* _Your assignment_
Check every line of the entries below for the word "regions". Then give the number of lines that have it, with nothing added.

►

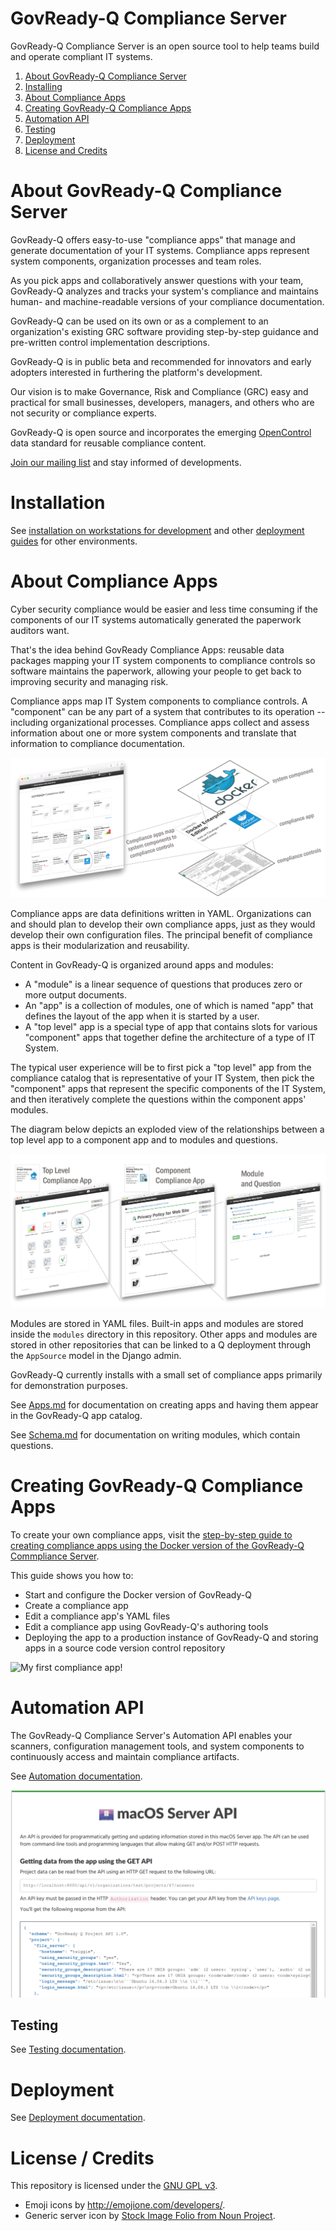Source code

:# GovReady-Q Compliance Server

GovReady-Q Compliance Server is an open source tool to help teams build and operate compliant IT systems.

1. [About GovReady-Q Compliance Server](#about-govready-q) 
1. [Installing](#install)
1. [About Compliance Apps](#about-apps)
1. [Creating GovReady-Q Compliance Apps](#creating-apps)
1. [Automation API](#automation)
1. [Testing](#testing)
1. [Deployment](#deployment)
1. [License and Credits](#license)

# <a name="about-govready-q"></a>About GovReady-Q Compliance Server

GovReady-Q offers easy-to-use "compliance apps" that manage and generate documentation of your IT systems. Compliance apps represent system components, organization processes and team roles.

As you pick apps and collaboratively answer questions with your team, GovReady-Q analyzes and tracks your system's compliance and maintains human- and machine-readable versions of your compliance documentation.

GovReady-Q can be used on its own or as a complement to an organization's existing GRC software providing step-by-step guidance and pre-written control implementation descriptions.

GovReady-Q is in public beta and recommended for innovators and early adopters interested in furthering the platform's development.

Our vision is to make Governance, Risk and Compliance (GRC) easy and practical for small businesses, developers, managers, and others who are not security or compliance experts.

GovReady-Q is open source and incorporates the emerging [OpenControl](http://open-control.org) data standard for reusable compliance content.

[Join our mailing list](http://eepurl.com/cN7oJL) and stay informed of developments.

# <a name="install"></a> Installation

See [installation on workstations for development](deployment/local/README.md) and other [deployment guides](deployment/README.md) for other environments.

# <a name="about-apps"></a> About Compliance Apps

Cyber security compliance would be easier and less time consuming if the components of our IT systems automatically generated the paperwork auditors want.

That's the idea behind GovReady Compliance Apps: reusable data packages mapping your IT system components to compliance controls so software maintains the paperwork, allowing your people to get back to improving security and managing risk.

Compliance apps map IT System components to compliance controls. A "component" can be any part of a system that contributes to its operation -- including organizational processes. Compliance apps collect and assess information about one or more system components and translate that information to compliance documentation.

![Apps map components to security/compliance controls](docs/assets/app_diagram.png)

Compliance apps are data definitions written in YAML. Organizations can and should plan to develop their own compliance apps, just as they would develop their own configuration files. The principal benefit of compliance apps is their modularization and reusability.

Content in GovReady-Q is organized around apps and modules:

* A "module" is a linear sequence of questions that produces zero or more output documents.
* An "app" is a collection of modules, one of which is named "app" that defines the layout of the app when it is started by a user.
* A "top level" app is a special type of app that contains slots for various "component" apps that together define the architecture of a type of IT System.

The typical user experience will be to first pick a "top level" app from the compliance catalog that is representative of your IT System, then pick the "component" apps that represent the specific components of the IT System, and then iteratively complete the questions within the component apps' modules.

The diagram below depicts an exploded view of the relationships between a top level app to a component app and to modules and questions.

!["Top Level" compliance apps contain "component" compliance apps that contain modules and questions](docs/assets/app_exploded.png)

Modules are stored in YAML files. Built-in apps and modules are stored inside the `modules` directory in this repository. Other apps and modules are stored in other repositories that can be linked to a Q deployment through the `AppSource` model in the Django admin.

GovReady-Q currently installs with a small set of compliance apps primarily for demonstration purposes.

See [Apps.md](docs/Apps.md) for documentation on creating apps and having them appear in the GovReady-Q app catalog.

See [Schema.md](docs/Schema.md) for documentation on writing modules, which contain questions.

# <a name="creating-apps"></a> Creating GovReady-Q Compliance Apps

To create your own compliance apps, visit the [step-by-step guide to creating compliance apps using the Docker version of the GovReady-Q Commpliance Server](deployment/docker/CreatingApps.md).

This guide shows you how to:

* Start and configure the Docker version of GovReady-Q
* Create a compliance app
* Edit a compliance app's YAML files
* Edit a compliance app using GovReady-Q's authoring tools
* Deploying the app to a production instance of GovReady-Q and storing apps in a source code version control repository

![My first compliance app!](https://github.com/GovReady/govready-q/blob/master/deployment/docker/docs/startedapp.png?raw=true)

# <a name="automation"></a> Automation API

The GovReady-Q Compliance Server's Automation API enables your scanners, configuration management tools, and system components to continuously access and maintain compliance artifacts.

See [Automation documentation](docs/Automation.md).

![Screenshot of Automation API for MacOS Server](docs/assets/macosapp_api.png)

## <a name="testing"></a> Testing

See [Testing documentation](docs/Test.md).

# <a name="deployment"></a>Deployment

See [Deployment documentation](deployment).

# <a name="license"></a>License / Credits

This repository is licensed under the [GNU GPL v3](LICENSE.md).

* Emoji icons by http://emojione.com/developers/.
* Generic server icon by [Stock Image Folio from Noun Project](https://thenounproject.com/search/?q=computer&i=870428).

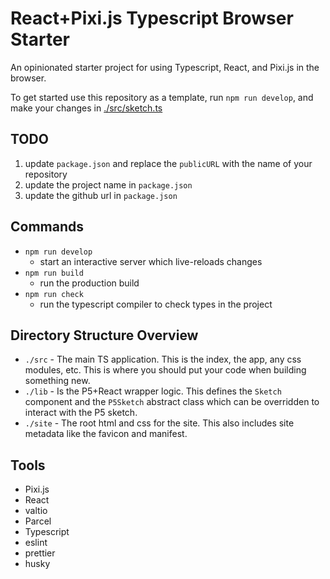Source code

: # React+Pixi.js Typescript Browser Starter

An opinionated starter project for using Typescript, React, and Pixi.js in the
browser.

To get started use this repository as a template, run `npm run develop`, and
make your changes in [./src/sketch.ts](./src/sketch.ts)

## TODO

1. update `package.json` and replace the `publicURL` with the name of
   your repository
2. update the project name in `package.json`
3. update the github url in `package.json`

## Commands

- `npm run develop`
  - start an interactive server which live-reloads changes
- `npm run build`
  - run the production build
- `npm run check`
  - run the typescript compiler to check types in the project

## Directory Structure Overview

- `./src` - The main TS application. This is the index, the app, any css
  modules, etc. This is where you should put your code when building something
  new.
- `./lib` - Is the P5+React wrapper logic. This defines the `Sketch` component
  and the `P5Sketch` abstract class which can be overridden to interact with
  the P5 sketch.
- `./site` - The root html and css for the site. This also includes site
  metadata like the favicon and manifest.

## Tools

- Pixi.js
- React
- valtio
- Parcel
- Typescript
- eslint
- prettier
- husky
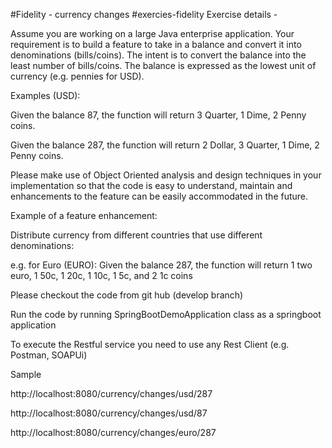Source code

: 
#Fidelity - currency changes
#exercies-fidelity 
Exercise details -

Assume you are working on a large Java enterprise application. Your requirement is to build a feature to take in a balance and convert it into denominations (bills/coins). The intent is to convert the balance into the least number of bills/coins. The balance is expressed as the lowest unit of currency (e.g. pennies for USD).

Examples (USD):

Given the balance 87, the function will return 3 Quarter, 1 Dime, 2 Penny coins.

Given the balance 287, the function will return 2 Dollar, 3 Quarter, 1 Dime, 2 Penny coins.

 

Please make use of Object Oriented analysis and design techniques in your implementation so that the code is easy to understand, maintain and enhancements to the feature can be easily accommodated in the future.

 

Example of a feature enhancement:

 

Distribute currency from different countries that use different denominations:

 

e.g. for Euro (EURO): Given the balance 287, the function will return 1 two euro, 1 50c, 1 20c, 1 10c, 1 5c, and 2 1c coins

Please checkout the code from git hub (develop branch)

Run the code by running SpringBootDemoApplication class as a springboot application

To execute the Restful service you need to use any Rest Client (e.g. Postman, SOAPUi)

Sample 

http://localhost:8080/currency/changes/usd/287

http://localhost:8080/currency/changes/usd/87

http://localhost:8080/currency/changes/euro/287


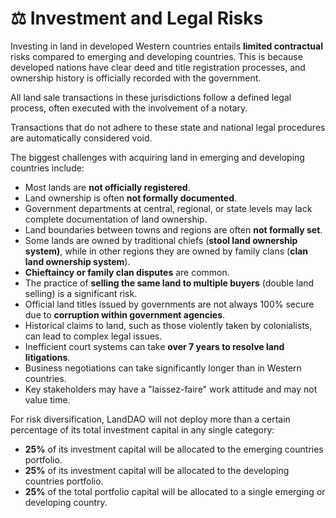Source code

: # ⚖️ Investment and Legal Risks

Investing in land in developed Western countries entails **limited contractual** risks compared to emerging and developing countries. This is because developed nations have clear deed and title registration processes, and ownership history is officially recorded with the government.

All land sale transactions in these jurisdictions follow a defined legal process, often executed with the involvement of a notary.

Transactions that do not adhere to these state and national legal procedures are automatically considered void.

The biggest challenges with acquiring land in emerging and developing countries include:

* Most lands are **not officially registered**.
* Land ownership is often **not formally documented**.
* Government departments at central, regional, or state levels may lack complete documentation of land ownership.
* Land boundaries between towns and regions are often **not formally set**.
* Some lands are owned by traditional chiefs (**stool land ownership system)**, while in other regions they are owned by family clans (**clan land ownership system**).
* **Chieftaincy or family clan disputes** are common.
* The practice of **selling the same land to multiple buyers** (double land selling) is a significant risk.
* Official land titles issued by governments are not always 100% secure due to **corruption within government agencies**.
* Historical claims to land, such as those violently taken by colonialists, can lead to complex legal issues.
* Inefficient court systems can take **over 7 years to resolve land litigations**.
* Business negotiations can take significantly longer than in Western countries.
* Key stakeholders may have a "laissez-faire" work attitude and may not value time.

For risk diversification, LandDAO will not deploy more than a certain percentage of its total investment capital in any single category:

* **25%** of its investment capital will be allocated to the emerging countries portfolio.
* **25%** of its investment capital will be allocated to the developing countries portfolio.
* **25%** of the total portfolio capital will be allocated to a single emerging or developing country.
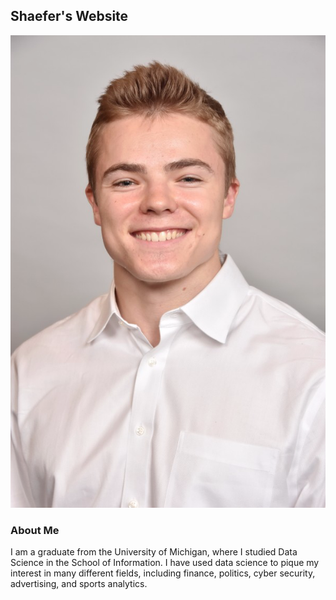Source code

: ## Shaefer's Website
<img src="photos/headshot.png" alt="hi" class="inline"/>

### About Me

I am a graduate from the University of Michigan, where I studied Data Science in the School of Information. I have used data science to pique my interest in many different fields, including finance, politics, cyber security, advertising, and sports analytics. 


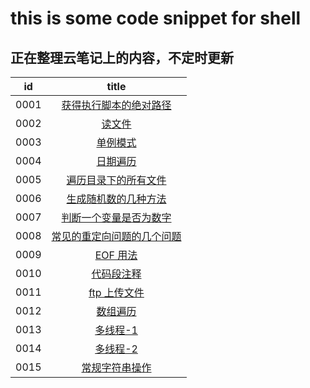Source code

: # this is some code snippet for shell

## 正在整理云笔记上的内容，不定时更新

|id|title|
|:---:|:---:|
|0001|[获得执行脚本的绝对路径](https://github.com/lyx003288/shell/blob/master/0001.obtain-script-path.sh)|
|0002|[读文件](https://github.com/lyx003288/shell/blob/master/0002.read-file.sh)|
|0003|[单例模式](https://github.com/lyx003288/shell/blob/master/0003.singleton-pattern.sh)|
|0004|[日期遍历](https://github.com/lyx003288/shell/blob/master/0004.date-traverse.sh)|
|0005|[遍历目录下的所有文件](https://github.com/lyx003288/shell/blob/master/0005.traverse-directory-files.sh)|
|0006|[生成随机数的几种方法](https://github.com/lyx003288/shell/blob/master/0006.generate-random-num.sh)|
|0007|[判断一个变量是否为数字](https://github.com/lyx003288/shell/blob/master/0007.check_digit.sh)|
|0008|[常见的重定向问题的几个问题](https://github.com/lyx003288/shell/blob/master/0008.redirect.sh)|
|0009|[EOF 用法](https://github.com/lyx003288/shell/blob/master/0009.eof.sh)|
|0010|[代码段注释](https://github.com/lyx003288/shell/blob/master/0010.commentblock.sh)|
|0011|[ftp 上传文件](https://github.com/lyx003288/shell/blob/master/0011.ftp_mput.sh)|
|0012|[数组遍历](https://github.com/lyx003288/shell/blob/master/0012.traverse-array.sh)|
|0013|[多线程-1](https://github.com/lyx003288/shell/blob/master/0013.multithreading-1.sh)|
|0014|[多线程-2](https://github.com/lyx003288/shell/blob/master/0014.multithreading-2.sh)|
|0015|[常规字符串操作](https://github.com/lyx003288/shell/blob/master/0015.string.sh)|
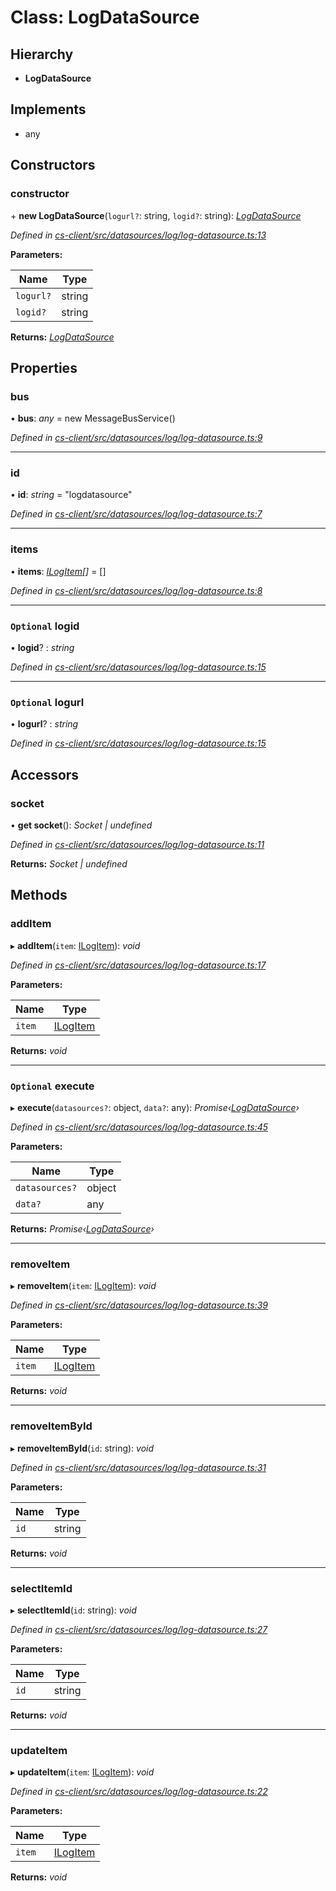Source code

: # Class: LogDataSource

## Hierarchy

* **LogDataSource**

## Implements

* any

## Constructors

###  constructor

\+ **new LogDataSource**(`logurl?`: string, `logid?`: string): *[LogDataSource](_cs_client_src_datasources_log_log_datasource_.logdatasource.md)*

*Defined in [cs-client/src/datasources/log/log-datasource.ts:13](https://github.com/TNOCS/csnext/blob/40018c3a/packages/cs-client/src/datasources/log/log-datasource.ts#L13)*

**Parameters:**

Name | Type |
------ | ------ |
`logurl?` | string |
`logid?` | string |

**Returns:** *[LogDataSource](_cs_client_src_datasources_log_log_datasource_.logdatasource.md)*

## Properties

###  bus

• **bus**: *any* =  new MessageBusService()

*Defined in [cs-client/src/datasources/log/log-datasource.ts:9](https://github.com/TNOCS/csnext/blob/40018c3a/packages/cs-client/src/datasources/log/log-datasource.ts#L9)*

___

###  id

• **id**: *string* = "logdatasource"

*Defined in [cs-client/src/datasources/log/log-datasource.ts:7](https://github.com/TNOCS/csnext/blob/40018c3a/packages/cs-client/src/datasources/log/log-datasource.ts#L7)*

___

###  items

• **items**: *[ILogItem](../interfaces/_cs_client_src_datasources_log_log_item_.ilogitem.md)[]* =  []

*Defined in [cs-client/src/datasources/log/log-datasource.ts:8](https://github.com/TNOCS/csnext/blob/40018c3a/packages/cs-client/src/datasources/log/log-datasource.ts#L8)*

___

### `Optional` logid

• **logid**? : *string*

*Defined in [cs-client/src/datasources/log/log-datasource.ts:15](https://github.com/TNOCS/csnext/blob/40018c3a/packages/cs-client/src/datasources/log/log-datasource.ts#L15)*

___

### `Optional` logurl

• **logurl**? : *string*

*Defined in [cs-client/src/datasources/log/log-datasource.ts:15](https://github.com/TNOCS/csnext/blob/40018c3a/packages/cs-client/src/datasources/log/log-datasource.ts#L15)*

## Accessors

###  socket

• **get socket**(): *Socket | undefined*

*Defined in [cs-client/src/datasources/log/log-datasource.ts:11](https://github.com/TNOCS/csnext/blob/40018c3a/packages/cs-client/src/datasources/log/log-datasource.ts#L11)*

**Returns:** *Socket | undefined*

## Methods

###  addItem

▸ **addItem**(`item`: [ILogItem](../interfaces/_cs_client_src_datasources_log_log_item_.ilogitem.md)): *void*

*Defined in [cs-client/src/datasources/log/log-datasource.ts:17](https://github.com/TNOCS/csnext/blob/40018c3a/packages/cs-client/src/datasources/log/log-datasource.ts#L17)*

**Parameters:**

Name | Type |
------ | ------ |
`item` | [ILogItem](../interfaces/_cs_client_src_datasources_log_log_item_.ilogitem.md) |

**Returns:** *void*

___

### `Optional` execute

▸ **execute**(`datasources?`: object, `data?`: any): *Promise‹[LogDataSource](_cs_client_src_datasources_log_log_datasource_.logdatasource.md)›*

*Defined in [cs-client/src/datasources/log/log-datasource.ts:45](https://github.com/TNOCS/csnext/blob/40018c3a/packages/cs-client/src/datasources/log/log-datasource.ts#L45)*

**Parameters:**

Name | Type |
------ | ------ |
`datasources?` | object |
`data?` | any |

**Returns:** *Promise‹[LogDataSource](_cs_client_src_datasources_log_log_datasource_.logdatasource.md)›*

___

###  removeItem

▸ **removeItem**(`item`: [ILogItem](../interfaces/_cs_client_src_datasources_log_log_item_.ilogitem.md)): *void*

*Defined in [cs-client/src/datasources/log/log-datasource.ts:39](https://github.com/TNOCS/csnext/blob/40018c3a/packages/cs-client/src/datasources/log/log-datasource.ts#L39)*

**Parameters:**

Name | Type |
------ | ------ |
`item` | [ILogItem](../interfaces/_cs_client_src_datasources_log_log_item_.ilogitem.md) |

**Returns:** *void*

___

###  removeItemById

▸ **removeItemById**(`id`: string): *void*

*Defined in [cs-client/src/datasources/log/log-datasource.ts:31](https://github.com/TNOCS/csnext/blob/40018c3a/packages/cs-client/src/datasources/log/log-datasource.ts#L31)*

**Parameters:**

Name | Type |
------ | ------ |
`id` | string |

**Returns:** *void*

___

###  selectItemId

▸ **selectItemId**(`id`: string): *void*

*Defined in [cs-client/src/datasources/log/log-datasource.ts:27](https://github.com/TNOCS/csnext/blob/40018c3a/packages/cs-client/src/datasources/log/log-datasource.ts#L27)*

**Parameters:**

Name | Type |
------ | ------ |
`id` | string |

**Returns:** *void*

___

###  updateItem

▸ **updateItem**(`item`: [ILogItem](../interfaces/_cs_client_src_datasources_log_log_item_.ilogitem.md)): *void*

*Defined in [cs-client/src/datasources/log/log-datasource.ts:22](https://github.com/TNOCS/csnext/blob/40018c3a/packages/cs-client/src/datasources/log/log-datasource.ts#L22)*

**Parameters:**

Name | Type |
------ | ------ |
`item` | [ILogItem](../interfaces/_cs_client_src_datasources_log_log_item_.ilogitem.md) |

**Returns:** *void*
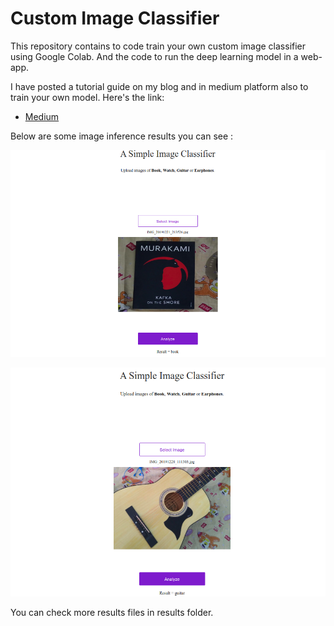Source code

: # Custom Image Classifier

This repository contains to code train your own custom image classifier using Google Colab. And the code to run the deep learning model in a web-app.

I have posted a tutorial guide on my blog and in medium platform also to train your own model. Here's the link:

- [Medium](https://medium.com/@thecaffeinedev/how-to-create-your-own-custom-image-classifier-and-deploy-it-to-production-5506bb26a74b)

Below are some image inference results you can see :

![](results/book-a.png)



![](results/2-guitar.png)

You can check more results files in results folder. 
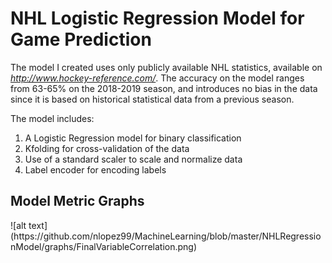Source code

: <h1>NHL Logistic Regression Model for Game Prediction</h1>

The model I created uses only publicly available NHL statistics, available on *http://www.hockey-reference.com/*.
The accuracy on the model ranges from 63-65% on the 2018-2019 season, and introduces no bias in the data since it is based on
historical statistical data from a previous season. 

The model includes:
1. A Logistic Regression model for binary classification
1. Kfolding for cross-validation of the data
1. Use of a standard scaler to scale and normalize data
1. Label encoder for encoding labels

<h2>Model Metric Graphs</h2>
![alt text](https://github.com/nlopez99/MachineLearning/blob/master/NHLRegressionModel/graphs/FinalVariableCorrelation.png)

◄

* _Response to this task_
2